Cassim Bawa added the machine learning approach to address all the factors that can determine whether treatments for lipid metabolic disorders are successful. Machine learning uses artificial intelligence to predict how efficiently specific drugs can target other diseases outside of their initial design.
“The basic goal of this tool is to increase the chances of personalized medicine,” Cassim Bawa said. “The algorithm combs through publicly available databases to predict how efficacious one drug or a drug combination can be for a specific patient.”
In her pitch, Cassim Bawa emphasized that bioinformatics, specifically the machine learning approach, will help researchers like her advance in the medical field because of the increased efficiency of drugs targeting diseases. However, data from people with ethnic backgrounds is limited because not many clinical trials have been conducted among these individuals.
Joe Cimperman, CEO of Global Cleveland, praised Cassim Bawa for her bravery and her pitch.
"Nafrisha’s idea and plan for development were outstanding,” Cimperman said. “Her thoughtful presentation was innovative and her responses to the questions were insightful. We were lucky to listen and be a part of her vision, and we watch her future trajectory with excitement."
Sandra Morgan, director of external affairs and communications in the College of Arts and Sciences at Kent State, attended Cassim Bawa’s pitch and was also impressed by her presentation.

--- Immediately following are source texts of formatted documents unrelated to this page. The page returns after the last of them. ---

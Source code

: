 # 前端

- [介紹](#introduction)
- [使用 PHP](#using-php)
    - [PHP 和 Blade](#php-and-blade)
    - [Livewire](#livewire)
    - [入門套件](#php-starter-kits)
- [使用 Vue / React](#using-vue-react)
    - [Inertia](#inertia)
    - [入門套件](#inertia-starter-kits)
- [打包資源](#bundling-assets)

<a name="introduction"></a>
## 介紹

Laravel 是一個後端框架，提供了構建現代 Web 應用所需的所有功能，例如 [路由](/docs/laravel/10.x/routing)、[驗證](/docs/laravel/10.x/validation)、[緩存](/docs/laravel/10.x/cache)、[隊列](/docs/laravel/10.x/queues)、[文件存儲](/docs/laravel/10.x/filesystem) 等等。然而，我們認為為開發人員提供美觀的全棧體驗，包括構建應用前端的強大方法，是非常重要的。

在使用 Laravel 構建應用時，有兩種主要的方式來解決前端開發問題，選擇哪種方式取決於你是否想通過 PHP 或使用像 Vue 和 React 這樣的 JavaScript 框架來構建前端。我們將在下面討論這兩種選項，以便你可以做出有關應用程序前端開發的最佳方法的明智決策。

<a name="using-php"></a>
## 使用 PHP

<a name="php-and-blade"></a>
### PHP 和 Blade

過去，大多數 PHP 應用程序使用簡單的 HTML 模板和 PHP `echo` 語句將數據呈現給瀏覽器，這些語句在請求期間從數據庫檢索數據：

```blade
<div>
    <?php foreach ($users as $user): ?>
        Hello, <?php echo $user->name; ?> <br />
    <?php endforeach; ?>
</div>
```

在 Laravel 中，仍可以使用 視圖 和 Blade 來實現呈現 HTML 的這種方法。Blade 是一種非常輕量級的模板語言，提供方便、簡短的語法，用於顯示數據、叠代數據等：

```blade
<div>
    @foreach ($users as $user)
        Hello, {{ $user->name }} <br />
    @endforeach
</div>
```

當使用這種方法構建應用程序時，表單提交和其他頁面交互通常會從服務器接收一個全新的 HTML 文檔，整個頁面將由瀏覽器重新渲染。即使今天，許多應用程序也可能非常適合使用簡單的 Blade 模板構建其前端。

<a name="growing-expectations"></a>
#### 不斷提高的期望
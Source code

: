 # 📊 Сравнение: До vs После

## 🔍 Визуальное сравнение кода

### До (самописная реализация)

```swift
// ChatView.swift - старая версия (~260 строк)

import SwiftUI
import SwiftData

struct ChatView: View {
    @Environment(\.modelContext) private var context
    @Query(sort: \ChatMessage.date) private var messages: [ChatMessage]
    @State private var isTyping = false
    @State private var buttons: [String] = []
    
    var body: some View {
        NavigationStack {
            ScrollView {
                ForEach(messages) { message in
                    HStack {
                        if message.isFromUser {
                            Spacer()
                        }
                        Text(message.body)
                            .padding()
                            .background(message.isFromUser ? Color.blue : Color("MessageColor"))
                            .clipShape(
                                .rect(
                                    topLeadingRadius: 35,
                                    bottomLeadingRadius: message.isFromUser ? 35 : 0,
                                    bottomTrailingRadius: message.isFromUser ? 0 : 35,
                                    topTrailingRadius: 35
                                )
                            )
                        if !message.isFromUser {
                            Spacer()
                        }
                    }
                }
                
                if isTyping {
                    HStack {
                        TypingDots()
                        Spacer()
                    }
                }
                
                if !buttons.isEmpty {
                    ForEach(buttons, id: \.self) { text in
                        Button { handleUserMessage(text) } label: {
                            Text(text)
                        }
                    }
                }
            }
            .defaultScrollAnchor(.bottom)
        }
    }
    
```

“She was extremely knowledgeable, very calm and tremendously polished,” Morgan said. “Her pitch was inventive, and it showcased the vast array of talent we have at Kent State, especially among our international students. I am excited that the judges were impressed by her pitch.”

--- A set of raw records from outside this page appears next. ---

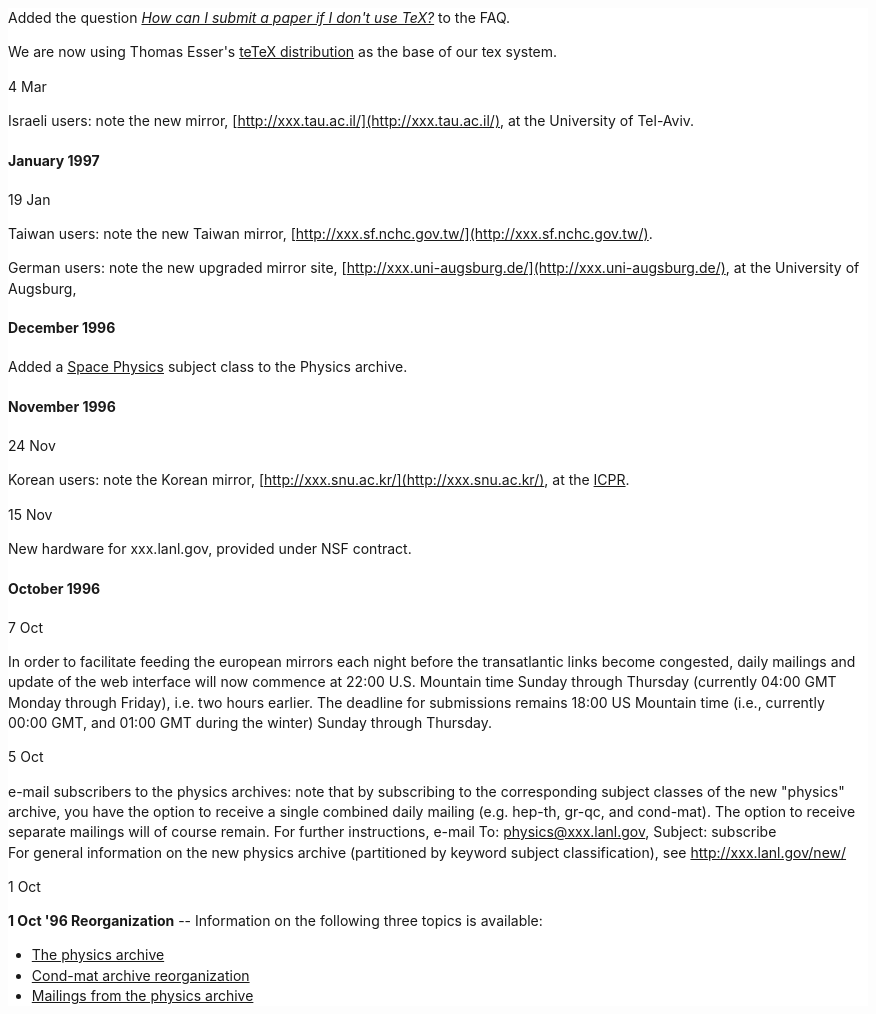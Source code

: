 Added the question _[How can I submit a paper if I don't use TeX?](../help/otherformats.md)_ to the FAQ.

We are now using Thomas Esser's [teTeX distribution](http://www.tug.org/tetex/) as the base of our tex system.

4 Mar

Israeli users: note the new mirror, [http://xxx.tau.ac.il/](http://xxx.tau.ac.il/), at the University of Tel-Aviv.

#### January 1997

19 Jan

Taiwan users: note the new Taiwan mirror, [http://xxx.sf.nchc.gov.tw/](http://xxx.sf.nchc.gov.tw/).

German users: note the new upgraded mirror site, [http://xxx.uni-augsburg.de/](http://xxx.uni-augsburg.de/), at the University of Augsburg,

#### December 1996

Added a [Space Physics](https://arxiv.org/archive/physics) subject class to the Physics archive.

#### November 1996

24 Nov

Korean users: note the Korean mirror, [http://xxx.snu.ac.kr/](http://xxx.snu.ac.kr/), at the [ICPR](http://icpr.snu.ac.kr).

15 Nov

New hardware for xxx.lanl.gov, provided under NSF contract.

#### October 1996

7 Oct

In order to facilitate feeding the european mirrors each night before the transatlantic links become congested, daily mailings and update of the web interface will now commence at 22:00 U.S. Mountain time Sunday through Thursday (currently 04:00 GMT Monday through Friday), i.e. two hours earlier. The deadline for submissions remains 18:00 US Mountain time (i.e., currently 00:00 GMT, and 01:00 GMT during the winter) Sunday through Thursday.

5 Oct

e-mail subscribers to the physics archives: note that by subscribing to the corresponding subject classes of the new "physics" archive, you have the option to receive a single combined daily mailing (e.g. hep-th, gr-qc, and cond-mat). The option to receive separate mailings will of course remain. For further instructions, e-mail To: physics@xxx.lanl.gov, Subject: subscribe  
For general information on the new physics archive (partitioned by keyword subject classification), see http://xxx.lanl.gov/new/

1 Oct

**1 Oct '96 Reorganization** -- Information on the following three topics is available:

*   [The physics archive](../help/physics/index.md)
*   [Cond-mat archive reorganization](condreorg.md)
*   [Mailings from the physics archive](None)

Cassim Bawa won the Biomedical/Healthcare category and a $500 cash prize. She said she was honored to win because of the significance it carries for her.
“First, this boosted my confidence towards working in the medical field, and it is even more meaningful because it shows that my actions and research are going to help people and later be translated to someone's life,” Cassim Bawa said. “Second, it gave me more confidence in talking to a generalized audience about science and what I do. And third, it gave me exposure to future connections with the judges who work in the biomedical field.”

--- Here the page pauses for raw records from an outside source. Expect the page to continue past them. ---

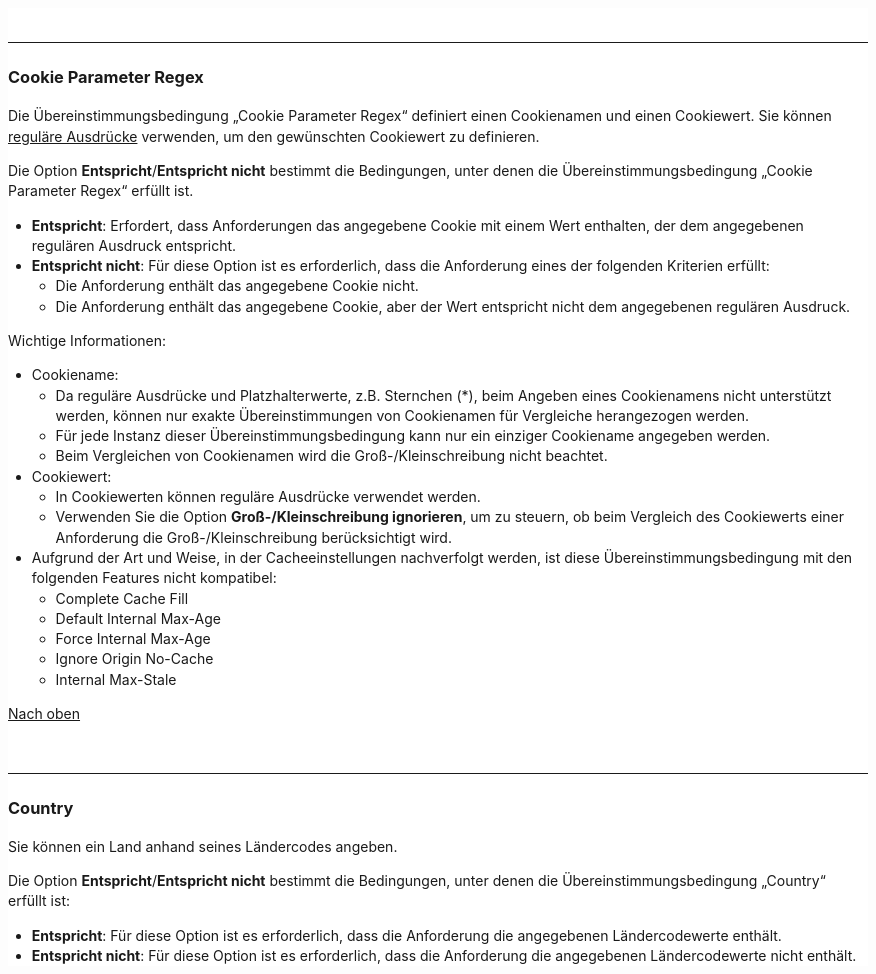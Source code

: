 </br>

---
### <a name="cookie-parameter-regex"></a>Cookie Parameter Regex
Die Übereinstimmungsbedingung „Cookie Parameter Regex“ definiert einen Cookienamen und einen Cookiewert. Sie können [reguläre Ausdrücke](cdn-rules-engine-reference.md#regular-expressions) verwenden, um den gewünschten Cookiewert zu definieren. 

Die Option **Entspricht**/**Entspricht nicht** bestimmt die Bedingungen, unter denen die Übereinstimmungsbedingung „Cookie Parameter Regex“ erfüllt ist.
- **Entspricht**: Erfordert, dass Anforderungen das angegebene Cookie mit einem Wert enthalten, der dem angegebenen regulären Ausdruck entspricht.
- **Entspricht nicht**: Für diese Option ist es erforderlich, dass die Anforderung eines der folgenden Kriterien erfüllt:
  - Die Anforderung enthält das angegebene Cookie nicht.
  - Die Anforderung enthält das angegebene Cookie, aber der Wert entspricht nicht dem angegebenen regulären Ausdruck.
  
Wichtige Informationen:
- Cookiename: 
  - Da reguläre Ausdrücke und Platzhalterwerte, z.B. Sternchen (*), beim Angeben eines Cookienamens nicht unterstützt werden, können nur exakte Übereinstimmungen von Cookienamen für Vergleiche herangezogen werden.
  - Für jede Instanz dieser Übereinstimmungsbedingung kann nur ein einziger Cookiename angegeben werden.
  - Beim Vergleichen von Cookienamen wird die Groß-/Kleinschreibung nicht beachtet.
- Cookiewert: 
  - In Cookiewerten können reguläre Ausdrücke verwendet werden.
  - Verwenden Sie die Option **Groß-/Kleinschreibung ignorieren**, um zu steuern, ob beim Vergleich des Cookiewerts einer Anforderung die Groß-/Kleinschreibung berücksichtigt wird.
- Aufgrund der Art und Weise, in der Cacheeinstellungen nachverfolgt werden, ist diese Übereinstimmungsbedingung mit den folgenden Features nicht kompatibel:
  - Complete Cache Fill
  - Default Internal Max-Age
  - Force Internal Max-Age
  - Ignore Origin No-Cache
  - Internal Max-Stale

[Nach oben](#match-conditions-for-the-azure-cdn-rules-engine)

</br>

--- 
### <a name="country"></a>Country
Sie können ein Land anhand seines Ländercodes angeben. 

Die Option **Entspricht**/**Entspricht nicht** bestimmt die Bedingungen, unter denen die Übereinstimmungsbedingung „Country“ erfüllt ist:
- **Entspricht**: Für diese Option ist es erforderlich, dass die Anforderung die angegebenen Ländercodewerte enthält. 
- **Entspricht nicht**: Für diese Option ist es erforderlich, dass die Anforderung die angegebenen Ländercodewerte nicht enthält.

Originally from Sri Lanka, Cassim Bawa dreamed of pursuing a job in the medical field ever since she was a young girl.
“I got the initial inspiration to go into biosensors, pharmacology and drug discovery because of a family member who had a chronic illness,” Cassim Bawa said. “I kept asking questions about his diagnosis and medicine, and at one point my young mind suggested putting the pill in his leg instead of his mouth so it can work faster. My interest in these things led me to Kent State on a Fulbright Opportunity Grant where I have been able to conduct research on drug development and metabolic disorders.”
Cassim Bawa’s post-graduation dreams include getting her work published, working as a postdoctoral fellow and establishing her own lab.
“I chose Kent State because of the Ph.D. in pharmacology. It had an established research group focused on metabolic disorders and a high number of international students that it attracted,” Cassim Bawa said. “I appreciate being able to represent Kent State’s Biomedical Sciences program at International Pitch. As an aspiring biomedical scientist, winning the award by taking my idea and research to a wider audience was truly an amazing experience for me.”